Opini, suaradewata.com - MEA 2015 atau masyarakat Ekonomi ASEAN 2015 yang lebih dikenal dengan AEC 2015 adalah bentuk integrasi ekonomi ASEAN dengan adanya sistem perdagangan bebas antar negara-negara ASEAN. Dengan adanya MEA/AEC perdagangan barang,jasa,modal dan investasi antar anggota Asean secara bebas dapat dilakukan tanpa adanya halangan gografis.

Hal ini dimaksudkan untuk menciptakan pertumbuhan ekonomi yang merata dan menjadikan ASEAN sebagai pasar tunggal dan kesatuan basis produksi .suatu tantangan yang sadar tidak sadar sudah di depan mata,kesiapan pemerintah maupun sektor swasta dalam mempersiapkan baik infrastruktur maupun SDM ( Sumber Daya Manusia) yang mumpuni menjadi suatu keharusan, yang menjadi pertanyaan besar adalah Bagaimana Indonesia mampu menghadapi AEC 2015 dengan baik sementara Kualitas SDM dalam negerinya masih belum mampu bersaing bahkan Untuk pekerja-pekerja yang bekerja diluar Negeri lebih banyak di sektor informal yang pendidikannya rendah?

Dengan adanya MEA 2015 yang sudah di hadapan mata para pemangku jabatan dan para stakeholder serta seluruh elemen rakyat Indonesia harusnya lebih bersatu dan tidak apatis terhadap keadaan sekitar karena ini adalah salah satu bentuk penjajahan gaya baru, Penjajahan gaya baru atau penguasaan suatu bangsa dimasa kini dan kedepan dilakukan dengan pendekatan apa yang dikenal sebagai perang modern dengan bentuknya pertama, Cultur Warfare, kedua, Legal Walfare, ketiga, Economical and Financial Walfare, keempat, Teknological Walfare, kelima, Social and Historical Walfare, dan salah satu yang sedang terjadi dan mengekalasi dengan koheren melalui MEA 2015 adalah Ekonomi dan keuangan kita tidak terasa sebagian besar telah dikuasai oleh kekuatan asing. Hal itu terjadi karena peraturan-peraturannya telah bergeser justru berpihak kepada asing, bukan kepada rakyat.

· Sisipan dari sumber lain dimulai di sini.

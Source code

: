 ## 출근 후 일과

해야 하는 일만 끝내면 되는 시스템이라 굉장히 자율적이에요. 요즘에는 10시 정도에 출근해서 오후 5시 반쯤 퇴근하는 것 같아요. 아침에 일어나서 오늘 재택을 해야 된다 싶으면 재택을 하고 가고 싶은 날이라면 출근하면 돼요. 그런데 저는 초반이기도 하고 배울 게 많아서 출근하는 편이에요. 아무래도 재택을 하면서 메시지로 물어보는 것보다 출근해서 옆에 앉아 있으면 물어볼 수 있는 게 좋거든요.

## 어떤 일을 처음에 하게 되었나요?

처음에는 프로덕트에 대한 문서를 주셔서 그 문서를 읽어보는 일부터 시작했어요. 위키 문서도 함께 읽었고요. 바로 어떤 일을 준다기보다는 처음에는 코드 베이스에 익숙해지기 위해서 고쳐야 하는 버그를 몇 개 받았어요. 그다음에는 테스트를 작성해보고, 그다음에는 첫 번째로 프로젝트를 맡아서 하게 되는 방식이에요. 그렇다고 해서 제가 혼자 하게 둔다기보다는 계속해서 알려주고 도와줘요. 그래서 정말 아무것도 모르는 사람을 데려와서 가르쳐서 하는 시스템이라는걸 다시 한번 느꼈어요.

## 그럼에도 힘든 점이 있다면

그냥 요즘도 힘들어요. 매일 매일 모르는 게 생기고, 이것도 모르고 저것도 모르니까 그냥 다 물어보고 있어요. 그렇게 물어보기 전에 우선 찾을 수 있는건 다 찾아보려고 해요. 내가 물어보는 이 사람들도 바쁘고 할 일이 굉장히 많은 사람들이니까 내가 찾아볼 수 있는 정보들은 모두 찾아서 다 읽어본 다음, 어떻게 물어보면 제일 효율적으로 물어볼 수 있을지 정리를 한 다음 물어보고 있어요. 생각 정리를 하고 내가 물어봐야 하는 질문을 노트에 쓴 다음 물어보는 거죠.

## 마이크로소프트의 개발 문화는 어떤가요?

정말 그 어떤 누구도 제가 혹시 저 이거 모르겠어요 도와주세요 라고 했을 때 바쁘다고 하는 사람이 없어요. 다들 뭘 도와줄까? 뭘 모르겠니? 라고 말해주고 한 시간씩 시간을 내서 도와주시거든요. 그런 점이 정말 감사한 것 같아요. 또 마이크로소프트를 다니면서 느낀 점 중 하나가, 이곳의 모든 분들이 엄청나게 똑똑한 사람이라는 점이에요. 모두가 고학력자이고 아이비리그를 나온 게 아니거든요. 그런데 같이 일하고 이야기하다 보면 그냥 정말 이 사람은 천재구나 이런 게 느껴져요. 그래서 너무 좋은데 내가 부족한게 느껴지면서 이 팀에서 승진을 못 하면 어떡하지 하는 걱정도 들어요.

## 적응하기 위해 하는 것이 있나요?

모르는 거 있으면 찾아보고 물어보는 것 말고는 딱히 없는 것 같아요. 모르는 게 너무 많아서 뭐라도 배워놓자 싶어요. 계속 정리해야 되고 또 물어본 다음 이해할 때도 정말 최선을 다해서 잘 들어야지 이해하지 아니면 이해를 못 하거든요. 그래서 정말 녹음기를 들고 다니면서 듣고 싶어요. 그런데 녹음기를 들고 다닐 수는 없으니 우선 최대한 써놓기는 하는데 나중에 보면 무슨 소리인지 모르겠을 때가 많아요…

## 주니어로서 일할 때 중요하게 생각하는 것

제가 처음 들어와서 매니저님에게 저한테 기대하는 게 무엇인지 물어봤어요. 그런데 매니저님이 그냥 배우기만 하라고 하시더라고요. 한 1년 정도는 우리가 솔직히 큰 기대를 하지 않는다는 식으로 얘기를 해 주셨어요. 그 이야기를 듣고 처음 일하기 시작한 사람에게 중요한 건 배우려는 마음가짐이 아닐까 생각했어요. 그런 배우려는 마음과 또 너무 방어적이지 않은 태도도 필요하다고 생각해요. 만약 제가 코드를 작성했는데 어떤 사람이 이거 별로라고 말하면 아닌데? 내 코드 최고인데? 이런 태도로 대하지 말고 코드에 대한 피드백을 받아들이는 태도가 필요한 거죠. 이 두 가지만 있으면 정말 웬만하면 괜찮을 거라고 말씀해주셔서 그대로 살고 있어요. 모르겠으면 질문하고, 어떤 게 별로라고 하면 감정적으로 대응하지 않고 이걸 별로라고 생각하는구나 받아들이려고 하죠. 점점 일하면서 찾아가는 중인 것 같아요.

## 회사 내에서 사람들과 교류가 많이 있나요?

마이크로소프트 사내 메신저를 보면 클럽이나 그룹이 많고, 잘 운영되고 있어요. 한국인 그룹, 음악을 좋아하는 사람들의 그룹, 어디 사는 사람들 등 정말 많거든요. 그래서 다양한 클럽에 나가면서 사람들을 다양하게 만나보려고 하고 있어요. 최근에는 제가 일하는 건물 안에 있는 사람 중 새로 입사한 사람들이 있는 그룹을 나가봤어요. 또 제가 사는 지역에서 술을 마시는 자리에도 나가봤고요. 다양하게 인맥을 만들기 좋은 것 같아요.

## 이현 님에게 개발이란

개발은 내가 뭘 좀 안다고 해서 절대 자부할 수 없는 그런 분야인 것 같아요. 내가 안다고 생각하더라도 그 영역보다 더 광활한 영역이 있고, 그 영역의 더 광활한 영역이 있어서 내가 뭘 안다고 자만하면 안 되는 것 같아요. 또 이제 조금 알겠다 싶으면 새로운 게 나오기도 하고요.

Hal di atas merupakan cara ampuh negara lain menancapkan kuku-kukunya di Tanah Air kita lantas menghisap semua kekayaan alam, ekonomi dan menghancurkan budaya kita.

Permasalahan tenaga kerja asing seringkali menjadi pekerjaan rumah yang tak kunjung usai baik bagi Negara “importir” maupun Negara-negara “eksportir” Tenaga Kerja, Indonesia sejak lama sudah menjadi pengekspor Tenaga kerja  yang terkenal murah di berbagai Negara tujuan khususnya di kawasan-kawasan Asean seperti Malaysia, Singapura, Brunei dan Filipina.

Presiden Jokowi dalam pidatonya di KTT APEC di Beijing, 8-12 November 2014 lalu meminta agar negara-negara Asia Pasifik datang dan menanamkan modalnya di Indonesia ditanggapi dengan sangat antusias oleh Cina. Cina kemudian langsung membuat rencana investasi besar-besaran di Indonesia.

Sebagai tindak lanjut dari penandatanganan nota kesepahaman itu, Wakil Perdana Menteri Cina Liu Yandong, datang ke Indonesia pada tanggal 27 Mei 2015. Dalam sambutannya di Auditorium FISIP UI, Yandong mengatakan bahwa akan mengirimkan banyak warga negaranya untuk datang ke Indonesia demi mencapai kerjasama yang ideal antara Indonesia dan Cina dalam berbagai bidang.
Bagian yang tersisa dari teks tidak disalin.